Interleukin-33 (IL-33), a newly recognized IL-1 family member, is expressed in various tissues and cells, and involved in pathogenesis of many human diseases. For example, IL-33 plays a protective role in cardiovascular diseases. However, the role of IL-33 in acute ischemic stroke (AIS) remains unclear. This study aims to investigate whether IL-33 level in AIS patient serum can be used as a potential diagnostic and prognostic marker. The study included two hundred and six patients with first-ever ischemic stroke, who were admitted within 72 hours after stroke onset. The serum level of IL-33 was measured with ELISA and the severity of AIS patients on admission was evaluated based on the National Institutes of Health Stroke Scale (NIHSS) score. The functional outcome at 3 months was determined using the Barthel index (BI).

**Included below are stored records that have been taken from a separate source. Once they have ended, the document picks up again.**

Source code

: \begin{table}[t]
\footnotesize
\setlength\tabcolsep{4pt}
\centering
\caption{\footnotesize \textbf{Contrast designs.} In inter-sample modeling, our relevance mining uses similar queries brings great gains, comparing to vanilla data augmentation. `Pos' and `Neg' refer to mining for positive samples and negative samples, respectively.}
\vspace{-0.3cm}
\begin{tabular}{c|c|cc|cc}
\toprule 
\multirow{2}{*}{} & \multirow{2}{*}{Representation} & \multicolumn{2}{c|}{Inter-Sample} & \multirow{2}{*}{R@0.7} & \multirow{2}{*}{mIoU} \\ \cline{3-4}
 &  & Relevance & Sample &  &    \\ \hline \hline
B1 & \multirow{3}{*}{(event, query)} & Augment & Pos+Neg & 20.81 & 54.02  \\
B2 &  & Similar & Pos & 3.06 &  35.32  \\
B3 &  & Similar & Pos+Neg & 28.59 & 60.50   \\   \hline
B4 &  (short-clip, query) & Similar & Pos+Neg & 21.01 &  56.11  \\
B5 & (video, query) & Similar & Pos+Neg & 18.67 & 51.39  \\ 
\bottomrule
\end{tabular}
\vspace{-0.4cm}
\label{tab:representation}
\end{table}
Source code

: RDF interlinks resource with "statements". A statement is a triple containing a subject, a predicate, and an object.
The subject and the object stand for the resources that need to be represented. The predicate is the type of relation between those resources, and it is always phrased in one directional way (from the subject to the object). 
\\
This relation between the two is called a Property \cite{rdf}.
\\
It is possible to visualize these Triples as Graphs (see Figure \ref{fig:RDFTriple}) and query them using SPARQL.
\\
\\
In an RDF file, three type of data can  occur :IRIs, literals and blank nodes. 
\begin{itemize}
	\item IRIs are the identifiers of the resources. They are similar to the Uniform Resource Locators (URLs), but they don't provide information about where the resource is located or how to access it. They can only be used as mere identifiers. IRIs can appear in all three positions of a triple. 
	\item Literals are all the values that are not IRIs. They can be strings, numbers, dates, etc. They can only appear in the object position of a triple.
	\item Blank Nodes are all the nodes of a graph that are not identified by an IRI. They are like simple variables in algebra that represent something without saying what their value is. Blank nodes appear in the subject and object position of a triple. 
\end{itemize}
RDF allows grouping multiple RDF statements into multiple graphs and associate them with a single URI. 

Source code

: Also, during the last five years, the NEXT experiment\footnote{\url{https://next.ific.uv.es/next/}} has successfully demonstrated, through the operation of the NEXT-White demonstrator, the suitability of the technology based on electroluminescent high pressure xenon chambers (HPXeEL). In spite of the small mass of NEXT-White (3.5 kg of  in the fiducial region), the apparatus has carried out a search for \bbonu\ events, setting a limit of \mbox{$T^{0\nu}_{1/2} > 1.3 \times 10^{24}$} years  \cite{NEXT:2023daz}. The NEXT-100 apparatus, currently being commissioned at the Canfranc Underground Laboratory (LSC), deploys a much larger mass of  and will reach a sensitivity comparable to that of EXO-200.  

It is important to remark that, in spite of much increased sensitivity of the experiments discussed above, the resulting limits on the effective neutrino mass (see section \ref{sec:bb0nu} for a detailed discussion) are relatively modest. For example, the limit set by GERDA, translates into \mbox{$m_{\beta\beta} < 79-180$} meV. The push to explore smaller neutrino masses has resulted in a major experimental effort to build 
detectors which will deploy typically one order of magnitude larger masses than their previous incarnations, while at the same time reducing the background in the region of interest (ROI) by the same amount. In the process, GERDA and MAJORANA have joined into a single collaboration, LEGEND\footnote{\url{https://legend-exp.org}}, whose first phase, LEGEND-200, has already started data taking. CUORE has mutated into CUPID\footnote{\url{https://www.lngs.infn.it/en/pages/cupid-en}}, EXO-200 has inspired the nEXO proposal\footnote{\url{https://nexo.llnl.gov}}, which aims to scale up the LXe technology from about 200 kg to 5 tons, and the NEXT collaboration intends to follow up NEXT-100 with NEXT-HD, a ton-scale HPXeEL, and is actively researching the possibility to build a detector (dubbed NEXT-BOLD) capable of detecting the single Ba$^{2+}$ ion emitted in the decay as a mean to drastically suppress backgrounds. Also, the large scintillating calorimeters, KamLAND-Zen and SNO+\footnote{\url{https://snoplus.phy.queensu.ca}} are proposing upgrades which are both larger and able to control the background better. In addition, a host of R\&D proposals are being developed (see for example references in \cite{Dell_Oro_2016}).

We found that serum IL-33 was significantly higher (P < 0.001) in patients with AIS [57.68 ng/L (IQR, 44.95-76.73)] compared with healthy controls [47.48 ng/L (IQR, 38.67-53.78)]. IL-33 was an independent diagnostic biomarker for AIS with an OR of 1.051 (95%Cl, 1.018-1.085; P=0.002). Serum IL-33 was higher (P < 0.05) in the stroke patients with small cerebral infarction volume compared to AIS patients with large cerebral infarction. In addition, serum IL-33 was also significantly higher (P = 0.001) in the patients with mild stroke, compared to the patients with severe stroke. Furthermore, serum IL-33 level in AIS patients with a worse outcome was higher (P < 0.001) compared to AIS patients with a better outcome. IL-33 was also an independent predictor for the functional outcome with an adjusted OR of 0.932 (95% CI, 0.882-0.986). Our results suggest that the lower level of serum IL-33 is associated with large infarction volume and greater stroke severity in AIS patients. Thus, IL-33 can be used as a novel and independent diagnostic and predicting prognostic marker in AIS.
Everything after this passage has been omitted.